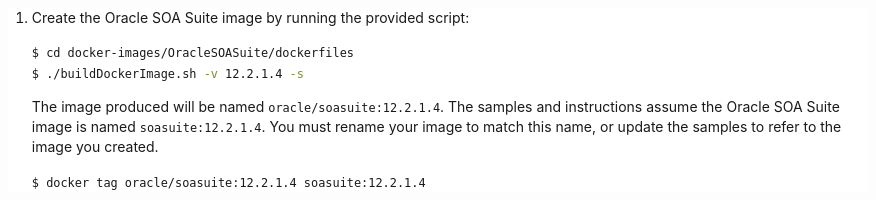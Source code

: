 1. Create the Oracle SOA Suite image by running the provided script:

    ```bash
    $ cd docker-images/OracleSOASuite/dockerfiles
    $ ./buildDockerImage.sh -v 12.2.1.4 -s
    ```

    The image produced will be named `oracle/soasuite:12.2.1.4`. The samples and instructions assume the Oracle SOA Suite image is named `soasuite:12.2.1.4`. You must rename your image to match this name, or update the samples to refer to the image you created.

    ```bash
    $ docker tag oracle/soasuite:12.2.1.4 soasuite:12.2.1.4
    ```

══════════

[Task statement]: Repeat the listing above in full, exactly, and omit its pictures.

[Result]:
Source code

: 1. Create the Oracle SOA Suite image by running the provided script:

    ```bash
    $ cd docker-images/OracleSOASuite/dockerfiles
    $ ./buildDockerImage.sh -v 12.2.1.4 -s
    ```

    The image produced will be named `oracle/soasuite:12.2.1.4`. The samples and instructions assume the Oracle SOA Suite image is named `soasuite:12.2.1.4`. You must rename your image to match this name, or update the samples to refer to the image you created.

    ```bash
    $ docker tag oracle/soasuite:12.2.1.4 soasuite:12.2.1.4
    ```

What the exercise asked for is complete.